深刻な少子化に伴い、二十一世紀半ばより日本は移民を受け入れざるをえなくなったものの、予測されていた通りに治安は悪化した。
旧ヤクザ組織の大半が消滅し、より先鋭化された非合法ビジネスを営む裏通りが台頭した原因は、かつての大規模な移民流入政策が引き金とも言われている。
移民達の中にマフィアが混ざって入り込み、日本に根を下ろそうとした際、旧極道組織は必死に抵抗したが、マフィア達に太刀打ちしきれずに敗北し、移民を推奨する為政者達の圧力で警察も手を出さなかったが、その後派生した裏通りの住人達が海外マフィアを駆逐し、侵入を食い止めた。裏通りの存在が必要悪として認められる原因となったエピソードの一つである。
だが薬仏市は未だに、移民と混じって入ってきたマフィア組織が大量に根を下ろしており、日本の裏通りの住人達と、日々抗争を繰り広げている有様だ。表通りの住人もその被害に巻き込まれることが多い。

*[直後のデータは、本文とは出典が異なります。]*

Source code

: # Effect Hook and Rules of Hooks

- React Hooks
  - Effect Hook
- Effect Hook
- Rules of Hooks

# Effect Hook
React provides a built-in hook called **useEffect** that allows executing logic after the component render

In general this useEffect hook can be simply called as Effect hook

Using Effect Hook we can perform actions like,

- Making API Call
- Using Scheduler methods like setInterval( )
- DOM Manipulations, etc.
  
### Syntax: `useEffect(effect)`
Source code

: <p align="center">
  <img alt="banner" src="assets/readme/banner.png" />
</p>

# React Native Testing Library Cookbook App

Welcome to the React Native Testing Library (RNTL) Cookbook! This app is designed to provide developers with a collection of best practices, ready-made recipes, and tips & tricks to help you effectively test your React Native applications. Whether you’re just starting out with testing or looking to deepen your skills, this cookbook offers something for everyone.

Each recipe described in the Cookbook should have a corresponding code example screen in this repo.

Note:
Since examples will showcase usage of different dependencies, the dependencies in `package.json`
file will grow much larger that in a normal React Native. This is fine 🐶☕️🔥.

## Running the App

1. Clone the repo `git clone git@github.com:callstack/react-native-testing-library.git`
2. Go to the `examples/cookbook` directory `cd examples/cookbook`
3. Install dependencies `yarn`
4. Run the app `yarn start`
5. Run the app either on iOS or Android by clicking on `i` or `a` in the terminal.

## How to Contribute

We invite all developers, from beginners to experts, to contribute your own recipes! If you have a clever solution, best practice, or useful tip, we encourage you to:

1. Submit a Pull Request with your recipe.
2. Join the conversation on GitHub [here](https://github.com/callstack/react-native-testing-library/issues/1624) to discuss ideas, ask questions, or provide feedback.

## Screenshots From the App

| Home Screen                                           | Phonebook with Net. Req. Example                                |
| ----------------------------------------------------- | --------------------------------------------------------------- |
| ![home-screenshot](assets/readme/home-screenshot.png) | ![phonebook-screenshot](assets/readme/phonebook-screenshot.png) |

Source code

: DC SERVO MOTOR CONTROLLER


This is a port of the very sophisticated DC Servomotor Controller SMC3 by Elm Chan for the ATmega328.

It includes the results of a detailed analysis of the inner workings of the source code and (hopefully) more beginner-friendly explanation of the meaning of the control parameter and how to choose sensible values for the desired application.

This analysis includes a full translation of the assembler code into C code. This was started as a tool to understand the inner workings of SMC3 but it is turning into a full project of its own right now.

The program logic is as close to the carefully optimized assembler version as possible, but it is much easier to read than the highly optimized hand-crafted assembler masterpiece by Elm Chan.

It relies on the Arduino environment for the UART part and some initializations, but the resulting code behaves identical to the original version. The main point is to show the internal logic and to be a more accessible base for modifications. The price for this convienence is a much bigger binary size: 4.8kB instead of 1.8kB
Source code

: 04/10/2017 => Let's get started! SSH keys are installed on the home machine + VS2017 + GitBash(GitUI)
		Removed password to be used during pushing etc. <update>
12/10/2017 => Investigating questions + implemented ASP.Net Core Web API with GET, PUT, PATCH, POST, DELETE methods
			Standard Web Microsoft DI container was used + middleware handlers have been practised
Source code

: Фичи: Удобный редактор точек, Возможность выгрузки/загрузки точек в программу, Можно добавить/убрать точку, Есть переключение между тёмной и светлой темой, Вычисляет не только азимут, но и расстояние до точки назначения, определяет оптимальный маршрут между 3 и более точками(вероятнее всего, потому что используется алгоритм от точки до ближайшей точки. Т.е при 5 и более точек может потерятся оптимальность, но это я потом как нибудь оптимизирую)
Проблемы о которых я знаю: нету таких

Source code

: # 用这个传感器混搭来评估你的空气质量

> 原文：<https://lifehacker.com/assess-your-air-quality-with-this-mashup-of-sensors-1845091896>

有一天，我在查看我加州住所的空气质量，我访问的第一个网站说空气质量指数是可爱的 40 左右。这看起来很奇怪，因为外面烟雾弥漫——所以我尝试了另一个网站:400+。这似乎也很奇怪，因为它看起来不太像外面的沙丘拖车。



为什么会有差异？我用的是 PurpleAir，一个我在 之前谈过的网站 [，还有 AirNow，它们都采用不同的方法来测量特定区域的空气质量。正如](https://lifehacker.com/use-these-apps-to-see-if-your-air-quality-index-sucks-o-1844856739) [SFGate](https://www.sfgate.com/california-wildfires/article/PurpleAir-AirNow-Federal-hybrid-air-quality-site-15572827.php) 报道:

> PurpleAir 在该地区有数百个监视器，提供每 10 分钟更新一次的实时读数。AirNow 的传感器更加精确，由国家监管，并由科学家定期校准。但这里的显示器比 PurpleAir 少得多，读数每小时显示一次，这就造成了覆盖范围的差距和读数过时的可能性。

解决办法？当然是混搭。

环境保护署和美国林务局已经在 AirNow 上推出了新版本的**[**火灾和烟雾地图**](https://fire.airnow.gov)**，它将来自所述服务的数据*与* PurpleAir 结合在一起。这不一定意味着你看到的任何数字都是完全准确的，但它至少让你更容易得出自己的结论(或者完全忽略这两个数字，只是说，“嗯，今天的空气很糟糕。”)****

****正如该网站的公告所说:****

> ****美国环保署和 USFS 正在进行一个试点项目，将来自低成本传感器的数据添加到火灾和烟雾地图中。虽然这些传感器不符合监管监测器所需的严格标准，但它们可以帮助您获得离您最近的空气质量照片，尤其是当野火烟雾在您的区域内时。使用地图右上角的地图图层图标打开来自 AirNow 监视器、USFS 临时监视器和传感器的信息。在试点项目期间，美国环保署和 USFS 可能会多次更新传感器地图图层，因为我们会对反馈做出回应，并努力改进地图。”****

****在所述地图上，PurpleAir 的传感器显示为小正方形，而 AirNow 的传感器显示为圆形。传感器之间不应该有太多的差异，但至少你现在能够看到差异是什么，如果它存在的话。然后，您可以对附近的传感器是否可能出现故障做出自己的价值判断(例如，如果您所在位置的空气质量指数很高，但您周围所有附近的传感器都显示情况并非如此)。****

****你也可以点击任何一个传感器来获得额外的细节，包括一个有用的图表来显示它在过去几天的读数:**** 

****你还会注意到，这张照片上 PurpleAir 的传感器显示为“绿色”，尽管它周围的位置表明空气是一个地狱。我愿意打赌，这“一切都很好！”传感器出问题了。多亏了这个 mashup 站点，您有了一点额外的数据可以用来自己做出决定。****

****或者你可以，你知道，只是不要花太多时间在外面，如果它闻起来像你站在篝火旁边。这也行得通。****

「ま、殺された相手もチンピラみたいだし、きっとお咎め無しで終わるにぅ」
『その方が警察としても楽だしな。それより動物園行くぞ』
「またにゃ? 四日前行ったばかりにぅ」
どこから発せられているかわからない声での要望に、苦笑を浮かべるナル。
「しかもこいつ、水族館か鳥類のコーナーで延々と時間潰すからな。何が楽しいんだか」
そう言ってバイパーが立ち上がり、椅子の裏に横倒しになって無造作に置かれていたピクニックバスケットを手に取ると、テーブルの上でディスプレイを眺めていた猫の襟首を掴み、バスケットの中へと入れて蓋を閉じる。一方でナルは手早く着替えを済ませていた。
「つくしと繭も連れて行くのか?」
『まだ寝てるのでしょ? 寝かしとけばいいし』
「あいよ」
返答した直後、バイパーは白猫を入れたバスケットを、大きく三度ぐるぐると回してみせる。
『殺すぞ、糞が』
怒気に満ちた声が発せられたのを聞いて、バイパーとナルは朗らかに笑いながら、猫屋敷の外へと出た。